LaChapelle plans outreach before taking office

  • Easthampton Mayor-elect Nicole LaChapelle shakes hands with Sarah Shapiro while greeting a crowd of people gathered at The Brass Cat, Tuesday. GAZETTE STAFF/JERREY ROBERTS

  • Newly elected Easthampton Mayor Nicole LaChapelle waves to a crowd of people gathered at The Brass Cat, Tuesday.

Thursday, November 09, 2017

EASTHAMPTON — Word of her win is still settling in for Mayor-elect Nicole M. LaChapelle.

“I barely got used to seeing the lawn signs,” LaChapelle said on Wednesday. She now looks to collect hundreds of blue campaign signs scattered throughout Easthampton.

Now, she’s starting to plan out what her first initiatives will be as mayor, getting prepared for the start of her two-year term as the city’s third mayor on Jan. 2, 2018.

LaChapelle garnered 53.7 percent of the vote with 2,718 ballots cast in her favor, outpolling her opponent, longtime City Councilor Joy Winnie, by 424 votes.

LaChapelle said she already has heard from some of the city’s department heads ready to meet with her and prepare for the year ahead.

For her first year, LaChapelle said she sees education being a significant focus, which includes working on improving climate and culture at the city’s schools after the critical report from the state attorney general’s office on bias-related incidents.

The project to construct a consolidated pre-K-through-Grade 8 school will go to a vote in the spring, and LaChapelle said parents and community members have already started organizing a campaign.

She said she plans to examine which sectors of the community would be disproportionately burdened by a tax increase to fund the new school, and see what the city can do to alleviate the burden.

As a voting member on the School Committee, LaChapelle will be involved in appointing a new superintendent who will replace Nancy Follansbee when she retires at the end of the school year.

“I’m certainly going to watch the process very carefully and cast as wide a net as possible,” she said.

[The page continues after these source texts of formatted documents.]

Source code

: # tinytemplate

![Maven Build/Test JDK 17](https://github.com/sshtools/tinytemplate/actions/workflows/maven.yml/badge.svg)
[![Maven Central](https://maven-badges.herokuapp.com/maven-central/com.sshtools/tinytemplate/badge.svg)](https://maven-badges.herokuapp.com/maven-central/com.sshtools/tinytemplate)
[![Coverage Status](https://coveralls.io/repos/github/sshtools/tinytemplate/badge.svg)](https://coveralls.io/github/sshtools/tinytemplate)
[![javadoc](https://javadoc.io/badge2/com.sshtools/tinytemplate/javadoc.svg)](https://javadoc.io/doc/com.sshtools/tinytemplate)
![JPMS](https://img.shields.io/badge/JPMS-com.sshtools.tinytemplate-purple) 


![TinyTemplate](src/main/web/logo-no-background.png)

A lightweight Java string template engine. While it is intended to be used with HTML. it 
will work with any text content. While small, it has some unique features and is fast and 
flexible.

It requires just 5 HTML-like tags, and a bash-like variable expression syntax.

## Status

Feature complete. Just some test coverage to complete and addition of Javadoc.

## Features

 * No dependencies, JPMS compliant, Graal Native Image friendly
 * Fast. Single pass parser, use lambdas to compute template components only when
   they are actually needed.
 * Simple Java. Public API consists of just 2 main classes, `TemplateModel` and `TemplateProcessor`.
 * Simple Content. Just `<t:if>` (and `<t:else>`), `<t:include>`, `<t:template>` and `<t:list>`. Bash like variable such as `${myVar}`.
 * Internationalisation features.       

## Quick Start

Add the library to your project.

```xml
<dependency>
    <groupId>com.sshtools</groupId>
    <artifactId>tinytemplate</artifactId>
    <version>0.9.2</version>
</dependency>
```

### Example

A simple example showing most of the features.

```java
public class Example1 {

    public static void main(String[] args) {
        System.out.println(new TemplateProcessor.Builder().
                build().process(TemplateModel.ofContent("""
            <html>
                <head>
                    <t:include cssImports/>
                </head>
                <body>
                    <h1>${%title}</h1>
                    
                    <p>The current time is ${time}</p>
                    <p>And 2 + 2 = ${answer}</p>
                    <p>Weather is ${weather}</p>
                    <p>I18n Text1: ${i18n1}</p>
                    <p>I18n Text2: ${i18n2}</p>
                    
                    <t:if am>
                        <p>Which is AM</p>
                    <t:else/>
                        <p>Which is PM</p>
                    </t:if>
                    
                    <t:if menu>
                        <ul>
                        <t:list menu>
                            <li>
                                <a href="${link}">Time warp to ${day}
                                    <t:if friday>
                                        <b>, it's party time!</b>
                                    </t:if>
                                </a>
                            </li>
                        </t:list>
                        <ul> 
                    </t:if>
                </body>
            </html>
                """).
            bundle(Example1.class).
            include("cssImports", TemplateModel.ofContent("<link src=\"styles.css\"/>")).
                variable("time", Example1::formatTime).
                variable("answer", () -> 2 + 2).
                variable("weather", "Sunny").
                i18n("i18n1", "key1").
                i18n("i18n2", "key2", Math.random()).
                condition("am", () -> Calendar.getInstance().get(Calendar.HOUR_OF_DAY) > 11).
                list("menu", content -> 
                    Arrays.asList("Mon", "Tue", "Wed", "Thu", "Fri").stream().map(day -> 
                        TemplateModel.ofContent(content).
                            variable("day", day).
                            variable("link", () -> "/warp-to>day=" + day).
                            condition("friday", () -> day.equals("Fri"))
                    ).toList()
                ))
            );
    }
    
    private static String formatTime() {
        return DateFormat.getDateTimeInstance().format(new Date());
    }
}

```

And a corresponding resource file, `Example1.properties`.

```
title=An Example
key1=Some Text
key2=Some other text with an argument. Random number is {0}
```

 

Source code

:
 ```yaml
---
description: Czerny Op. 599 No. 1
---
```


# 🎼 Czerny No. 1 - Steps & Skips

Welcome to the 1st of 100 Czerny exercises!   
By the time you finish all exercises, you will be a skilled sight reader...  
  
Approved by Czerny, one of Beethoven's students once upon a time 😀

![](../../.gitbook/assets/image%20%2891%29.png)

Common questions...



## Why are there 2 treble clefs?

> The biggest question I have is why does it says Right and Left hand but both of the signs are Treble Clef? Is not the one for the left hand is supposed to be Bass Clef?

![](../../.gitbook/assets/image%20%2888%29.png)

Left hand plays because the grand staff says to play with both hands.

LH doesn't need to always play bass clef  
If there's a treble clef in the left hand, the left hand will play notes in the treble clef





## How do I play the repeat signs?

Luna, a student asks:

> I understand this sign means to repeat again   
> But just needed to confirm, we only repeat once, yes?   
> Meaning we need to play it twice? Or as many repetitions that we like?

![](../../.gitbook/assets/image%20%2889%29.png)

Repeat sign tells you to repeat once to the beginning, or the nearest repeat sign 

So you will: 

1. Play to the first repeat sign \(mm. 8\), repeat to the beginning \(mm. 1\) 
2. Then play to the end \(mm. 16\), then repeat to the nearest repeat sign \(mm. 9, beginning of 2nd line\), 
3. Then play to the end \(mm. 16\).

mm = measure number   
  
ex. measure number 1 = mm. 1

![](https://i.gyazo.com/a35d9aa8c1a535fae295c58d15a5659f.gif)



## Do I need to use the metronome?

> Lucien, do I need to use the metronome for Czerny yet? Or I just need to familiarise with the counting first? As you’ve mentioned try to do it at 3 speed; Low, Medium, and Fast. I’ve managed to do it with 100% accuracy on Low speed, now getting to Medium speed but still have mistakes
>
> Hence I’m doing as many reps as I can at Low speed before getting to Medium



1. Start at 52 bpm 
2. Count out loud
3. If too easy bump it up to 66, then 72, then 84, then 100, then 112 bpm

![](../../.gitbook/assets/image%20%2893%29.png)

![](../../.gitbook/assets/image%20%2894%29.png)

Carrying out her campaign platforms of accessibility and transparency is important. LaChapelle said.

“There should be fairness in government,” she said. “It’s not like there’s not fairness now, but we want to ensure it.”

When it comes to the transition from one mayor to the next, the process is still new.

Mayor Karen Cadieux served for 17 years as the assistant to then-mayor Michael Tautznik, who was elected in 1996 when Easthampton went from a town form of government to a city. During that time, Cadieux said, she was appointed acting mayor numerous times. She said it was experience needed to “hit the ground running.”

Cadieux’s transition to mayor started immediately after she was elected in 2013.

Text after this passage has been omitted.